--- Task to complete ---
In the listing beneath this line, copy exactly the lines starting with the one containing "layoutIndex： 表" and going on through the one containing "### 3. Режимы правил".
┄┄┄┄┄┄
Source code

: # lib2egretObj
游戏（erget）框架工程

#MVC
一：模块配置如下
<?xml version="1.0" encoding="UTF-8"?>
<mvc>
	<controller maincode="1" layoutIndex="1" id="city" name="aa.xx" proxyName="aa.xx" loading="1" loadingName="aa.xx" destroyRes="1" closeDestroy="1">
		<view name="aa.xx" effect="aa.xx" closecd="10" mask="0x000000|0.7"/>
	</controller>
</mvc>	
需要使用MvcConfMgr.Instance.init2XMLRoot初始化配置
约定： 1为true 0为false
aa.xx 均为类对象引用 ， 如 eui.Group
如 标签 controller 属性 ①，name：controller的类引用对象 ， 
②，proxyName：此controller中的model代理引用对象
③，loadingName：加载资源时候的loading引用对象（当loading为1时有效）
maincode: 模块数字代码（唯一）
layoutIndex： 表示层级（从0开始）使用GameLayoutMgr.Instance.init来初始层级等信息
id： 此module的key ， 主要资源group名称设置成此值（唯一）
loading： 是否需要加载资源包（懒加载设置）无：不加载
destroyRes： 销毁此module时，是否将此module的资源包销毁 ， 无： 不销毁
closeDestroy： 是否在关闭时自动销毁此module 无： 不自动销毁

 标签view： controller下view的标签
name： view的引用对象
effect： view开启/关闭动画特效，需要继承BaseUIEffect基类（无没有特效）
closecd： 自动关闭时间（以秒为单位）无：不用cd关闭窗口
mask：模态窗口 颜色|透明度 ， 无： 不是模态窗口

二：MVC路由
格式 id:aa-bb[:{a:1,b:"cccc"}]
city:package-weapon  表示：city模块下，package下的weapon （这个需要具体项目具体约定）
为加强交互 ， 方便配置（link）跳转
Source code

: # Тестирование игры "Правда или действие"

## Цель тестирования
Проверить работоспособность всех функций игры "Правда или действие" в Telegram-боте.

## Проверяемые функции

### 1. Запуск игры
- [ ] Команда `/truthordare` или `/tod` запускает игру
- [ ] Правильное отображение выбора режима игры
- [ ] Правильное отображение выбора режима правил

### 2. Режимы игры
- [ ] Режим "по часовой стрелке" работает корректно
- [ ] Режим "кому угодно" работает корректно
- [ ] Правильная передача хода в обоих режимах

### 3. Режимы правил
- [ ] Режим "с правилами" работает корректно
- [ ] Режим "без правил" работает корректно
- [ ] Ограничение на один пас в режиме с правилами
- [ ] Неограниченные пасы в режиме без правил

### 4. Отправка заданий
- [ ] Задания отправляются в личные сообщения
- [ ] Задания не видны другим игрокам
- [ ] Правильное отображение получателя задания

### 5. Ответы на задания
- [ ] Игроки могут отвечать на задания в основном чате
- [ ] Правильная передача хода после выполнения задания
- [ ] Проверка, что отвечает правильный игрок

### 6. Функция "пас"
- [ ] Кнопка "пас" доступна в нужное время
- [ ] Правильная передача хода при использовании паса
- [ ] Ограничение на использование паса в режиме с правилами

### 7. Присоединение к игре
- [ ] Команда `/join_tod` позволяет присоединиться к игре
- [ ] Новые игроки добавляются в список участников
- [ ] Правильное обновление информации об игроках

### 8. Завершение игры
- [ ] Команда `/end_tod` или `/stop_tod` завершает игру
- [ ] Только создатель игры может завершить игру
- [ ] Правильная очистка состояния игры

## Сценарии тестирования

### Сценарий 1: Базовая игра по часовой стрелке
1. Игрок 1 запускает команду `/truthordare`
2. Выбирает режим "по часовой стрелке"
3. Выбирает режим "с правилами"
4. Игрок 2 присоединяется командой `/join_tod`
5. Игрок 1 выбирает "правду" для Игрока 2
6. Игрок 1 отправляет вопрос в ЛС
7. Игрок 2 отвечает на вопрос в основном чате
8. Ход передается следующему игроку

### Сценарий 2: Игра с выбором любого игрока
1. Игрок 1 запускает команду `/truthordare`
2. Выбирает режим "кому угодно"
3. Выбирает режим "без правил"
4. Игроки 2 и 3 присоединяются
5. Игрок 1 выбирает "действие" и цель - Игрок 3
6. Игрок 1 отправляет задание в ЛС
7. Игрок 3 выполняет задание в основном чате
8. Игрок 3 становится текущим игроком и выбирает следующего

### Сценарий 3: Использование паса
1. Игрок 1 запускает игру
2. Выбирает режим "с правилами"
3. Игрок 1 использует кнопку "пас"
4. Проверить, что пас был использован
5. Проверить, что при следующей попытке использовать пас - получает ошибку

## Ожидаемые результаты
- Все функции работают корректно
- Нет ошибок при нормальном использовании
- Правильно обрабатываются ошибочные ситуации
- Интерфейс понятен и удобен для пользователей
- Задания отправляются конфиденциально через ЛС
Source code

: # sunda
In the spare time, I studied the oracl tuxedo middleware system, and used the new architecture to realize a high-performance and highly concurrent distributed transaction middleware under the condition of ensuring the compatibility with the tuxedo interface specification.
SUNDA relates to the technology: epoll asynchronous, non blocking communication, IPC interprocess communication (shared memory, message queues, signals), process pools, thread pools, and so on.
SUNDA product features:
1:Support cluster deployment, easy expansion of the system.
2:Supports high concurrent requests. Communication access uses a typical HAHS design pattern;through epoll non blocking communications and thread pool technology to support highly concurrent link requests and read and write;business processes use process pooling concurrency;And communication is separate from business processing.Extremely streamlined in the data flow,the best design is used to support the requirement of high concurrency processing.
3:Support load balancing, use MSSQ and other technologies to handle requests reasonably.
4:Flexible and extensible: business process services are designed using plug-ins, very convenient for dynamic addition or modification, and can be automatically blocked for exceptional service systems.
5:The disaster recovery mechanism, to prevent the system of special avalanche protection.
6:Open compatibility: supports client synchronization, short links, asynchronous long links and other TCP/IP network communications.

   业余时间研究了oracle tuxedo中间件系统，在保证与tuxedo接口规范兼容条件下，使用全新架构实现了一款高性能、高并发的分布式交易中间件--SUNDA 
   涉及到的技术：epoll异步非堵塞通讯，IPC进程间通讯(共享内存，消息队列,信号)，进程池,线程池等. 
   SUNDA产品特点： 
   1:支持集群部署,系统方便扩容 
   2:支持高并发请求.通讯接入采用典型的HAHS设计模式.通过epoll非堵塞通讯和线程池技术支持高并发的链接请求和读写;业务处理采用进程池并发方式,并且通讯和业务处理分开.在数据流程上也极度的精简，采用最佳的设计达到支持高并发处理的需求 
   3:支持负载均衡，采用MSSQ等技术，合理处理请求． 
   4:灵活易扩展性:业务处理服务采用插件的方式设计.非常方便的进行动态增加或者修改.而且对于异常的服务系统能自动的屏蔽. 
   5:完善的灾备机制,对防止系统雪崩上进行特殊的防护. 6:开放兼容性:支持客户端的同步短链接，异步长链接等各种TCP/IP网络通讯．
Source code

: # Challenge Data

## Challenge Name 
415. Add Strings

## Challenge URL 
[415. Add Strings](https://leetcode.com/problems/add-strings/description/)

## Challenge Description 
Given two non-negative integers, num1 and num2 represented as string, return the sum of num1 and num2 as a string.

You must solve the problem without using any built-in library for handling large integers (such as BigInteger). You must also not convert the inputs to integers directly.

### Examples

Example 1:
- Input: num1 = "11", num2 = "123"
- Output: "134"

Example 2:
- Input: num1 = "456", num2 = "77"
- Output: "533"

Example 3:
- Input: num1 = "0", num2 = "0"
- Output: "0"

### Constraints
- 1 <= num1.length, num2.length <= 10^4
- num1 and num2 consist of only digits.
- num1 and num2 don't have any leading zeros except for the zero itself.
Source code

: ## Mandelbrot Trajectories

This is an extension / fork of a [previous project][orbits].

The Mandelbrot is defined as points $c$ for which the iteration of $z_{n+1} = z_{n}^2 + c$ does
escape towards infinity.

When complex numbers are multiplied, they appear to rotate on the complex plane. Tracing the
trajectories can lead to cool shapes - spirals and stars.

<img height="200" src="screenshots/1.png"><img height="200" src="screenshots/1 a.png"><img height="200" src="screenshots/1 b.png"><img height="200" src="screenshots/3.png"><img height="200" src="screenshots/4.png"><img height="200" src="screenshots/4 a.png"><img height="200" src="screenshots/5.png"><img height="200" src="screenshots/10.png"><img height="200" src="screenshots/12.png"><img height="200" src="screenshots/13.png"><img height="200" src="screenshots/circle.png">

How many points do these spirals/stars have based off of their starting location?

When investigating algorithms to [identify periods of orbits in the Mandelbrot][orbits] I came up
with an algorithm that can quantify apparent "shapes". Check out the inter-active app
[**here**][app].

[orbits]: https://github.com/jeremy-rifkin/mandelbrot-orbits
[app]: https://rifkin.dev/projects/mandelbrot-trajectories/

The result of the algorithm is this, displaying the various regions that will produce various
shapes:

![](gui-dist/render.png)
┄┄┄┄┄┄
--- Response below ---
layoutIndex： 表示层级（从0开始）使用GameLayoutMgr.Instance.init来初始层级等信息
id： 此module的key ， 主要资源group名称设置成此值（唯一）
loading： 是否需要加载资源包（懒加载设置）无：不加载
destroyRes： 销毁此module时，是否将此module的资源包销毁 ， 无： 不销毁
closeDestroy： 是否在关闭时自动销毁此module 无： 不自动销毁

 标签view： controller下view的标签
name： view的引用对象
effect： view开启/关闭动画特效，需要继承BaseUIEffect基类（无没有特效）
closecd： 自动关闭时间（以秒为单位）无：不用cd关闭窗口
mask：模态窗口 颜色|透明度 ， 无： 不是模态窗口

二：MVC路由
格式 id:aa-bb[:{a:1,b:"cccc"}]
city:package-weapon  表示：city模块下，package下的weapon （这个需要具体项目具体约定）
为加强交互 ， 方便配置（link）跳转
Source code

: # Тестирование игры "Правда или действие"

## Цель тестирования
Проверить работоспособность всех функций игры "Правда или действие" в Telegram-боте.

## Проверяемые функции

### 1. Запуск игры
- [ ] Команда `/truthordare` или `/tod` запускает игру
- [ ] Правильное отображение выбора режима игры
- [ ] Правильное отображение выбора режима правил

### 2. Режимы игры
- [ ] Режим "по часовой стрелке" работает корректно
- [ ] Режим "кому угодно" работает корректно
- [ ] Правильная передача хода в обоих режимах

### 3. Режимы правил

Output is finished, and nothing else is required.